# Staining a wa-handle?



## TamanegiKin (Jul 19, 2011)

So this may be a silly question but have any of you ever stained a wa-handle? Is there a chance it could damage the knife?


----------



## Marko Tsourkan (Jul 19, 2011)

ho wood doesn't take stain well and has no figure to accentuate. Salty a while back stained his handles black coated them with poly. No, it won't damage your knife.

M


----------



## TamanegiKin (Jul 19, 2011)

I see, thanks for the insight. I was trying to think of a way to get some of the lighter colored Ho wood handles to take on a slightly darker color. I have a mineral oil and beesewax mix that I've used to treat the handles and that darkened them up slightly.


----------



## rulesnut (Jul 19, 2011)

I have had no problem staining ho handles. They will darken, but there is no "grain" to highlight. 
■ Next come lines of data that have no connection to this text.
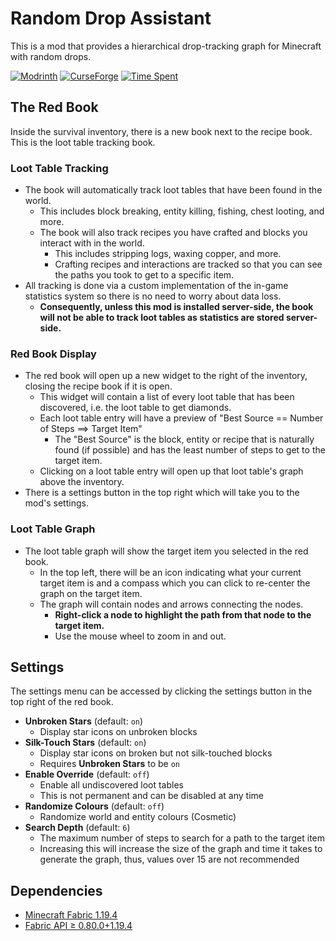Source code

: # Random Drop Assistant

This is a mod that provides a hierarchical drop-tracking graph for Minecraft with random drops.

[![Modrinth](https://img.shields.io/modrinth/dt/random-assistant?color=00AF5C&label=downloads&logo=modrinth)](https://modrinth.com/mod/random-assistant)
[![CurseForge](https://cf.way2muchnoise.eu/full_828527_downloads.svg)](https://curseforge.com/minecraft/mc-mods/random-assistant)
[![Time Spent](https://wakatime.com/badge/user/d3cfc009-c727-4c07-bf46-94032e69d457/project/87bd5b80-7bb8-45de-a574-cc6f38f8fff3.svg)]()

## The Red Book
Inside the survival inventory, there is a new book next to the recipe book. This is the loot table tracking book.

### Loot Table Tracking
- The book will automatically track loot tables that have been found in the world.
  - This includes block breaking, entity killing, fishing, chest looting, and more.
  - The book will also track recipes you have crafted and blocks you interact with in the world.
    - This includes stripping logs, waxing copper, and more.
    - Crafting recipes and interactions are tracked so that you can see the paths you took to get to a specific item.
- All tracking is done via a custom implementation of the in-game statistics system so there is no need to worry about data loss.
  - **Consequently, unless this mod is installed server-side, the book will not be able to track loot tables as statistics are stored server-side.**

### Red Book Display
- The red book will open up a new widget to the right of the inventory, closing the recipe book if it is open.
  - This widget will contain a list of every loot table that has been discovered, i.e. the loot table to get diamonds.
  - Each loot table entry will have a preview of "Best Source == Number of Steps ==> Target Item"
    - The "Best Source" is the block, entity or recipe that is naturally found (if possible) and has the least number of steps to get to the target item.
  - Clicking on a loot table entry will open up that loot table's graph above the inventory.
- There is a settings button in the top right which will take you to the mod's settings.

### Loot Table Graph
- The loot table graph will show the target item you selected in the red book.
  - In the top left, there will be an icon indicating what your current target item is and a compass which you can click to re-center the graph on the target item.
  - The graph will contain nodes and arrows connecting the nodes.
    - **Right-click a node to highlight the path from that node to the target item.**
    - Use the mouse wheel to zoom in and out.

## Settings
The settings menu can be accessed by clicking the settings button in the top right of the red book.
- **Unbroken Stars** (default: `on`)
  - Display star icons on unbroken blocks
- **Silk-Touch Stars** (default: `on`)
  - Display star icons on broken but not silk-touched blocks
  - Requires **Unbroken Stars** to be `on`
- **Enable Override** (default: `off`)
  - Enable all undiscovered loot tables
  - This is not permanent and can be disabled at any time
- **Randomize Colours** (default: `off`)
  - Randomize world and entity colours (Cosmetic)
- **Search Depth** (default: `6`)
  - The maximum number of steps to search for a path to the target item
  - Increasing this will increase the size of the graph and time it takes to generate the graph, thus, values over 15 are not recommended


## Dependencies
- [Minecraft Fabric 1.19.4](https://fabricmc.net/)
- [Fabric API ≥ 0.80.0+1.19.4](https://modrinth.com/mod/fabric-api)
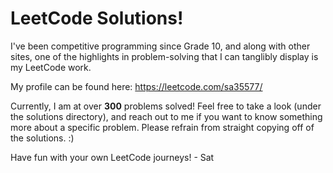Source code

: # LeetCode Solutions!

I've been competitive programming since Grade 10, and along with other sites, one of the highlights in problem-solving that I can tanglibly display is my LeetCode work.

My profile can be found here: https://leetcode.com/sa35577/

Currently, I am at over **300** problems solved! Feel free to take a look (under the solutions directory), and reach out to me if you want to know something more about a specific problem. Please refrain from straight copying off of the solutions. :)

Have fun with your own LeetCode journeys! - Sat
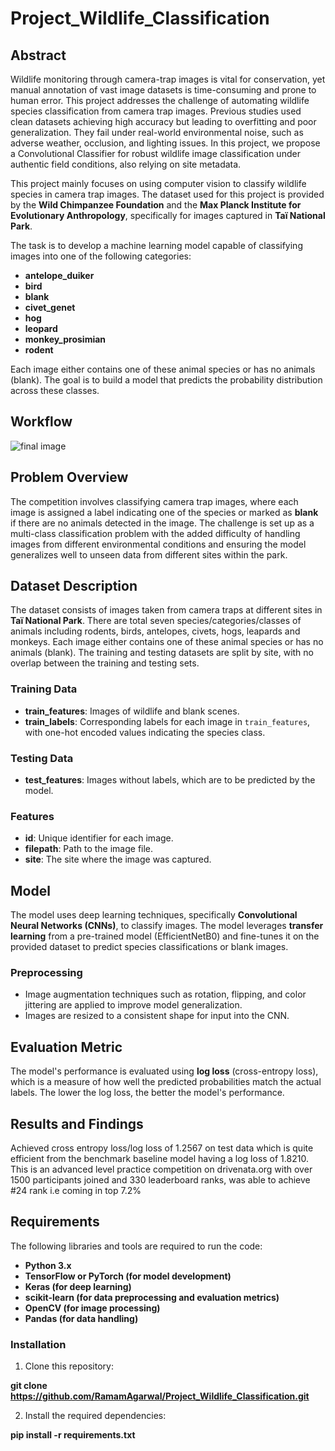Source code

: # Project_Wildlife_Classification

## Abstract

Wildlife monitoring through camera-trap images is vital for conservation, yet manual annotation of vast image datasets is time-consuming and prone to human error. This project addresses the challenge of automating wildlife species classification from camera trap images. Previous studies used clean datasets achieving high accuracy but leading to overfitting and poor generalization. They fail under real-world environmental noise, such as adverse weather, occlusion, and lighting issues. In this project, we propose a Convolutional Classifier for robust wildlife image classification under authentic field conditions, also relying on site metadata.

This project mainly focuses on using computer vision to classify wildlife species in camera trap images. The dataset used for this project is provided by the **Wild Chimpanzee Foundation** and the **Max Planck Institute for Evolutionary Anthropology**, specifically for images captured in **Taï National Park**.

The task is to develop a machine learning model capable of classifying images into one of the following categories:
- **antelope_duiker**
- **bird**
- **blank**
- **civet_genet**
- **hog**
- **leopard**
- **monkey_prosimian**
- **rodent**

Each image either contains one of these animal species or has no animals (blank). The goal is to build a model that predicts the probability distribution across these classes.

## Workflow

![final image](https://github.com/user-attachments/assets/e8b5a828-2361-48df-bb89-15a2b67e8419)

## Problem Overview

The competition involves classifying camera trap images, where each image is assigned a label indicating one of the species or marked as **blank** if there are no animals detected in the image. The challenge is set up as a multi-class classification problem with the added difficulty of handling images from different environmental conditions and ensuring the model generalizes well to unseen data from different sites within the park.

## Dataset Description

The dataset consists of images taken from camera traps at different sites in **Taï National Park**. There are total seven species/categories/classes of animals including rodents, birds, antelopes, civets, hogs, leapards and monkeys. Each image either contains one of these animal species or has no animals (blank). The training and testing datasets are split by site, with no overlap between the training and testing sets.

### Training Data
- **train_features**: Images of wildlife and blank scenes.
- **train_labels**: Corresponding labels for each image in `train_features`, with one-hot encoded values indicating the species class.

### Testing Data
- **test_features**: Images without labels, which are to be predicted by the model.

### Features
- **id**: Unique identifier for each image.
- **filepath**: Path to the image file.
- **site**: The site where the image was captured.

## Model

The model uses deep learning techniques, specifically **Convolutional Neural Networks (CNNs)**, to classify images. The model leverages **transfer learning** from a pre-trained model (EfficientNetB0) and fine-tunes it on the provided dataset to predict species classifications or blank images.

### Preprocessing
- Image augmentation techniques such as rotation, flipping, and color jittering are applied to improve model generalization.
- Images are resized to a consistent shape for input into the CNN.

## Evaluation Metric

The model's performance is evaluated using **log loss** (cross-entropy loss), which is a measure of how well the predicted probabilities match the actual labels. The lower the log loss, the better the model's performance.

## Results and Findings

Achieved cross entropy loss/log loss of 1.2567 on test data which is quite efficient from the benchmark baseline model having a log loss of 1.8210.
This is an advanced level practice competition on drivenata.org with over 1500 participants joined and 330 leaderboard ranks, was able to achieve #24 rank i.e coming in top 7.2%

## Requirements
The following libraries and tools are required to run the code:

- **Python 3.x**
- **TensorFlow or PyTorch (for model development)**
- **Keras (for deep learning)**
- **scikit-learn (for data preprocessing and evaluation metrics)**
- **OpenCV (for image processing)**
- **Pandas (for data handling)**

### Installation
1. Clone this repository:

**git clone https://github.com/RamamAgarwal/Project_Wildlife_Classification.git**

2. Install the required dependencies:

**pip install -r requirements.txt**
If you just want them darker, then no worries.


----------



## dmccurtis (Jul 19, 2011)

Lately I've been using tung oil on my handles. Two or three coats gives a nice smooth, water-resistant finish, and darkens the wood slightly. It darkens to just a shade or two deeper than the blonde horn ferrules on them. I really like the contrast. Note that you want to get pure tung oil, not polymerized, nor with driers or thinners. Lee Valley sells it: http://www.leevalley.com/us/wood/page.aspx?p=20049&cat=1,190,42942. It smells nicely nutty, too.


----------



## goodchef1 (Jul 19, 2011)

never thought about it, but that sounds like a good idea for my bored states. I might try sanding down one of my crappy handles with a low grit, dye it and coat it with some resin, or wrap it with some carbon fiber. Maybe I might go for that 60's rainbow tie die look. :cool2:


----------



## iceman01 (Jul 20, 2011)

I use a mixture of about 90% pure tung oil and 10% orange oil. The addition of orange oil makes the oil penetrate the wood deeper and also helps speed up drying/polymerizing.
I submerge the handle in a jar filled with the oil mixture for a few days, then I put the knife to dry on the window sill in broad daylight, applying another coating of oil each day, for about 5 days. Then another few days rest in broad daylight and you are done. Afterwards, the handles are water and stain resistant and haven't lost any of their haptic properties.


----------



## Seb (Jul 20, 2011)

+1 for orange oil. I sometimes cut with carnauba and beeswax or just use it neat. Lookee here...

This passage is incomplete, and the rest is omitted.